De nos jours, il y a de superbes instruments modernes. Mais les instruments anciens ont quelque chose de très spécial : une âme. Ce n'est pas une question de bon ou mauvais instrument. Quand on trouve un bon instrument ancien, son histoire vous inspire. Vous pouvez entrer en connexion avec lui... ou pas : quand on joue un tel instrument, on partage la scène avec lui. Ce que vous ne pouvez pas faire avec un instrument moderne. Mais cela peut aussi être une bonne chose, car on se sent alors plus sûr, cela peut être plus facile d'obtenir ce que vous voulez de lui. Avec un instrument ancien, la relation est différente. Les journées ne sont pas aussi faciles les unes que les autres, parfois on se bat un peu... Quand je joue mon Gasparo da Salo, nous sommes deux sur scène.

Avez-vous un altiste idéal ?

Peut-être Pinchas Zuckerman. Parce que j'ai grandi avec ses enregistrements. J'ai du mal à penser à quelqu'un d'autre. Il vient en Israël tous les ans et je l'ai vu de nombreuses fois quand j’étais enfant.

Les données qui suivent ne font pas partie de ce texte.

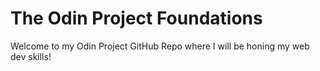 # The Odin Project Foundations
Welcome to my Odin Project GitHub Repo where I will be honing my web dev skills!
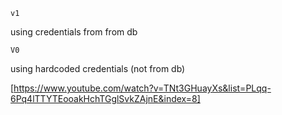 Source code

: `v1`

using credentials from from db


`V0`

using hardcoded credentials (not from db)

[https://www.youtube.com/watch?v=TNt3GHuayXs&list=PLqq-6Pq4lTTYTEooakHchTGglSvkZAjnE&index=8]


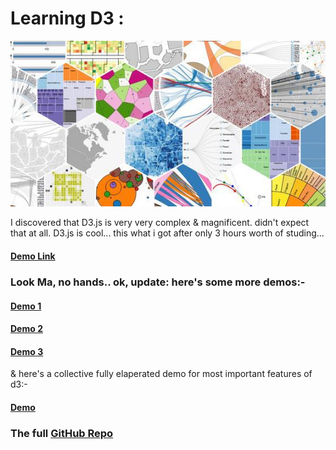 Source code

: # Learning D3 :

![D3 Logo](./1.jpg)

I discovered that D3.js is very very complex & magnificent.
didn't expect that at all.
D3.js is cool... this what i got after only 3 hours worth of studing...

####  [Demo Link](http://ahmed-badawy.com/tests/d3/d3%20v4/6-adding%20tooltip.html)

### Look Ma, no hands.. ok, update: here's some more demos:-
#### [Demo 1](http://ahmed-badawy.com/tests/d3/d3%20v4/6-adding%20tooltip.html)
#### [Demo 2](http://ahmed-badawy.com/tests/d3/d3%20v3/5-another%20forse%20layout/)
#### [Demo 3](http://ahmed-badawy.com/tests/d3/d3%20v3/4-d3%20forse%20layout/)


& here's a collective fully elaperated demo for most important features of d3:-
#### [Demo](http://ahmed-badawy.com/tests/d3/d3%20v3/1-index.html)

### The full [GitHub Repo](https://github.com/Ahmed-Badawy/D3-Learning)
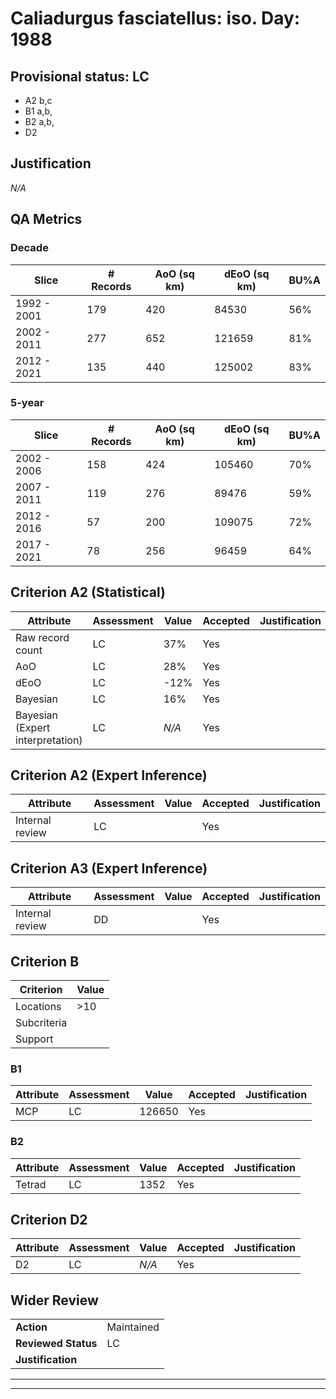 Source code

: # Caliadurgus fasciatellus: iso. Day: 1988
## Provisional status: LC
- A2 b,c
- B1 a,b, 
- B2 a,b, 
- D2

## Justification
*N/A*
## QA Metrics
### Decade
| Slice | # Records | AoO (sq km) | dEoO (sq km) |BU%A |
|---|---|---|---|---|
|1992 - 2001|179|420|84530|56%|
|2002 - 2011|277|652|121659|81%|
|2012 - 2021|135|440|125002|83%|
### 5-year
| Slice | # Records | AoO (sq km) | dEoO (sq km) |BU%A |
|---|---|---|---|---|
|2002 - 2006|158|424|105460|70%|
|2007 - 2011|119|276|89476|59%|
|2012 - 2016|57|200|109075|72%|
|2017 - 2021|78|256|96459|64%|
## Criterion A2 (Statistical)
|Attribute|Assessment|Value|Accepted|Justification
|---|---|---|---|---|
|Raw record count|LC|37%|Yes||
|AoO|LC|28%|Yes||
|dEoO|LC|-12%|Yes||
|Bayesian|LC|16%|Yes||
|Bayesian (Expert interpretation)|LC|*N/A*|Yes||
## Criterion A2 (Expert Inference)
|Attribute|Assessment|Value|Accepted|Justification
|---|---|---|---|---|
|Internal review|LC||Yes||
## Criterion A3 (Expert Inference)
|Attribute|Assessment|Value|Accepted|Justification
|---|---|---|---|---|
|Internal review|DD||Yes||
## Criterion B
|Criterion| Value|
|---|---|
|Locations|>10|
|Subcriteria||
|Support||
### B1
|Attribute|Assessment|Value|Accepted|Justification
|---|---|---|---|---|
|MCP|LC|126650|Yes||
### B2
|Attribute|Assessment|Value|Accepted|Justification
|---|---|---|---|---|
|Tetrad|LC|1352|Yes||
## Criterion D2
|Attribute|Assessment|Value|Accepted|Justification
|---|---|---|---|---|
|D2|LC|*N/A*|Yes||
## Wider Review
|  |  |
|---|---|
|**Action**|Maintained|
|**Reviewed Status**|LC|
|**Justification**||
---
 ---
 <br><br>
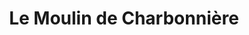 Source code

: ---
title: "Le Moulin de Charbonnière"
url: /saint-gregoire/le-moulin-de-charbonniere/
shop: Hofladen
--- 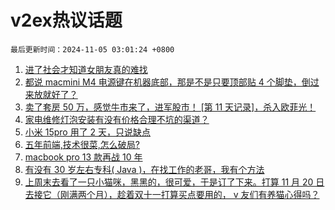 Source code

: # v2ex热议话题

`最后更新时间：2024-11-05 03:01:24 +0800`

1. [进了社会才知道女朋友真的难找](https://www.v2ex.com/t/1086403)
1. [都说 macmini M4 电源键在机器底部，那是不是只要顶部贴 4 个脚垫，倒过来放就好了？](https://www.v2ex.com/t/1086297)
1. [卖了套房 50 万，感觉牛市来了，进军股市！ [第 11 天记录]，杀入欧菲光！](https://www.v2ex.com/t/1086352)
1. [家电维修灯泡安装有没有价格合理不坑的渠道？](https://www.v2ex.com/t/1086291)
1. [小米 15pro 用了 2 天，只说缺点](https://www.v2ex.com/t/1086301)
1. [五年前端,技术很菜,怎么破局?](https://www.v2ex.com/t/1086337)
1. [macbook pro 13 款再战 10 年](https://www.v2ex.com/t/1086345)
1. [有没有 30 岁左右专科( Java )，在找工作的老哥，我有个方法](https://www.v2ex.com/t/1086357)
1. [上周末去看了一只小猫咪，黑黑的，很可爱，于是订了下来。打算 11 月 20 日去接它（刚满两个月），趁着双十一打算买点要用的， v 友们有养猫心得吗？](https://www.v2ex.com/t/1086419)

Un conseil pour les jeunes altistes ?

Quand j'entends de jeunes altistes, je porte toujours mon attention sur deux éléments : la manière dont il ou elle construit une phrase, et la qualité du son. Il n'y a aucune raison de choisir l'alto si vous ne cultivez pas un beau son. Selon moi, l'alto a la voix la plus humaine. Une fois que vous en avez pris conscience, trouvez votre propre son, et pensez, techniquement, « comment puis-je le faire exister ? » J'écoute souvent des chanteurs pour m'aider. En avion, quand j'ai envie d'avoir des frissons, j'écoute toujours Pavarotti. Il y a quelque chose dans son vibrato qui me bouleverse. Pour trouver votre propre son, inspirez-vous de tout ce que vous pouvez ! Mais cela doit être le vôtre et cela doit être beau.

Amihai Grosz
© Monika Rittershaus

Désolé de vous demander cela... Mais avez-vous une bonne blague d'altiste ?

Je vais vous en raconter une, mais elle est longue. C'est l'histoire d'un altiste qui va à la plage, à Tel-Aviv, et son pied cogne soudain dans une lampe magique. Un génie en sort ! Et il dit à l'altiste « Tu as trois vœux, quels qu’ils soient. » L'altiste réfléchit... « Oh ! Je veux devenir alto solo dans mon orchestre. » Et d'un coup, il devient solo. Il est ébahi, c'est... incroyable ! Le lendemain, il revient voir le génie avec une carte du Moyen-Orient, et il lui dit « Tu sais, je vis ici, en Israël, et la situation politique est si mauvaise... Je voudrais que tu apportes la paix dans la région. » Mais le génie secoue la tête : « Désolé, je ne peux pas faire cela. C'est au-delà de mes capacités. » « OK », répond l'altiste. « Dans ce cas, je voudrais jouer le Concerto de Hoffmeister, mais très propre, très juste, avec un super son... »

Et le génie dit : « ... OK. Remontre-moi ta carte ? »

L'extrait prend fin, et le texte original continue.